**Task prompt:** In the listing below, find the line holding "# Styles globaux" and the line holding "# Serveur Express". Write out those two lines and all lines between, exactly, and nothing more.

**Records shown:**
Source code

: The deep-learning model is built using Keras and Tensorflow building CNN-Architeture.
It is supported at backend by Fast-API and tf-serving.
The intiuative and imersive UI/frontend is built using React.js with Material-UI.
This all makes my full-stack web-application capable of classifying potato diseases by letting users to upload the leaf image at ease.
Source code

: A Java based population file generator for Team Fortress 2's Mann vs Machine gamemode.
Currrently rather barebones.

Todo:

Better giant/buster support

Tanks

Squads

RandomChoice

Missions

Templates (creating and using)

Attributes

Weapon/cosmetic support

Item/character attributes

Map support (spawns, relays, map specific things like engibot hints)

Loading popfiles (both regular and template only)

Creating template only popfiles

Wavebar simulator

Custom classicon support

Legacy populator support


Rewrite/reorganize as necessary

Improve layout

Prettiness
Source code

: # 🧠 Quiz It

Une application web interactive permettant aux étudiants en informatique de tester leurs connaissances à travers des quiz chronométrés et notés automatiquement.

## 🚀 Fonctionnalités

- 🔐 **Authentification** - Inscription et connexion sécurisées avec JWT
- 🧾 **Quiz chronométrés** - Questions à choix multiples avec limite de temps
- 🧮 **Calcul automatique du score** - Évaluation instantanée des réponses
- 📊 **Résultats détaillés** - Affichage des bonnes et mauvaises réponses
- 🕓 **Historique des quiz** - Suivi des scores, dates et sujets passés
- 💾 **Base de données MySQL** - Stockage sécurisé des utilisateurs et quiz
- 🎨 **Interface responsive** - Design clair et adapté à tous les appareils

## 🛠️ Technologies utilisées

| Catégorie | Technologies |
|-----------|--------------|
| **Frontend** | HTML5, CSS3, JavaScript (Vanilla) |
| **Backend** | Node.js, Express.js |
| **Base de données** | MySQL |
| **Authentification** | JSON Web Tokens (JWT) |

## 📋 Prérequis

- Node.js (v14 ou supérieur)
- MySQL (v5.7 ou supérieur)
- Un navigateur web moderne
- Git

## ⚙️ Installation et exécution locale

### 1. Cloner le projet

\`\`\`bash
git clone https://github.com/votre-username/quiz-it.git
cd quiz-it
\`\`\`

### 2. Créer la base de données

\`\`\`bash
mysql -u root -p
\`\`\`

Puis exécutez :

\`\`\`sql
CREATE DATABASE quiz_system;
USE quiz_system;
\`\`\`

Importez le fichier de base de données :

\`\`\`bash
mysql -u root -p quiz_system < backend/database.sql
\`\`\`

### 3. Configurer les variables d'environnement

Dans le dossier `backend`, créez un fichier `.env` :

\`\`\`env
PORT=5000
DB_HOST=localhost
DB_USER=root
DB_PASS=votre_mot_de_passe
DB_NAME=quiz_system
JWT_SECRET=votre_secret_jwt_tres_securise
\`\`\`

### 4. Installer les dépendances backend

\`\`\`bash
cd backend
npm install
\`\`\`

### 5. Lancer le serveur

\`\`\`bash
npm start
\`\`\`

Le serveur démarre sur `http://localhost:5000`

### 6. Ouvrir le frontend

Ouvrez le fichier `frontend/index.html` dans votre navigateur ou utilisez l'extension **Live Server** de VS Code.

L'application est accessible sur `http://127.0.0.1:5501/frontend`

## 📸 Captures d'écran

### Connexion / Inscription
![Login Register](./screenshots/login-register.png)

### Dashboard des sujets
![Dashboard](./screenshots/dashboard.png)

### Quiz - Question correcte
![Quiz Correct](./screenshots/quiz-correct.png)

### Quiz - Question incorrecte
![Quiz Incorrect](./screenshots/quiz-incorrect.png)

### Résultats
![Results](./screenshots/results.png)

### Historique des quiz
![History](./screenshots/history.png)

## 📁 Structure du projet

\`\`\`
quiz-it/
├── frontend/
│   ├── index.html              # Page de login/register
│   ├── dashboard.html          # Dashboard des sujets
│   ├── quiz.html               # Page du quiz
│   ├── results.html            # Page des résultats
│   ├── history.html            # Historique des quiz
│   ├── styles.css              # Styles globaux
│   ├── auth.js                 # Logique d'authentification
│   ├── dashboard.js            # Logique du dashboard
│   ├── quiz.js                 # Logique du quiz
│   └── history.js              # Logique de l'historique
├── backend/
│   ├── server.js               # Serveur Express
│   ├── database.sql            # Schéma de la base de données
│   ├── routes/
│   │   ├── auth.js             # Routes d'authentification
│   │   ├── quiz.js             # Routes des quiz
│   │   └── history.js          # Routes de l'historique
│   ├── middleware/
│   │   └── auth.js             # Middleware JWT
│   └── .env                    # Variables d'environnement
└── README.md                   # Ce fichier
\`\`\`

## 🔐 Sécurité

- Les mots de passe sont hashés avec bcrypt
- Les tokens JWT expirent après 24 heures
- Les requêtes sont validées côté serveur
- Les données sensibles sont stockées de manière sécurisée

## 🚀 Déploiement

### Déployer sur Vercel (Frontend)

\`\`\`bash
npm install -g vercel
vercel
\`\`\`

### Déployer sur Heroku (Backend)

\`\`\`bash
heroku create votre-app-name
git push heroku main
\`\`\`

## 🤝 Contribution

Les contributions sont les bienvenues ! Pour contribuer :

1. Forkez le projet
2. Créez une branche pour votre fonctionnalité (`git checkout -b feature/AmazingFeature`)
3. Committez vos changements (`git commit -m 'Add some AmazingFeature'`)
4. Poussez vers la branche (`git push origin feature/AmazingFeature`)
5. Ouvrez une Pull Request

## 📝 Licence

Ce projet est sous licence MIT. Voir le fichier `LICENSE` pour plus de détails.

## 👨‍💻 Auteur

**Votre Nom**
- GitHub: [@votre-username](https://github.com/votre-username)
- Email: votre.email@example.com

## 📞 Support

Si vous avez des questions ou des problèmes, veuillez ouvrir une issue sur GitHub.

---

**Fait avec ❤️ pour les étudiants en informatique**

**Answer box:**
│   ├── styles.css              # Styles globaux
│   ├── auth.js                 # Logique d'authentification
│   ├── dashboard.js            # Logique du dashboard
│   ├── quiz.js                 # Logique du quiz
│   └── history.js              # Logique de l'historique
├── backend/
│   ├── server.js               # Serveur Express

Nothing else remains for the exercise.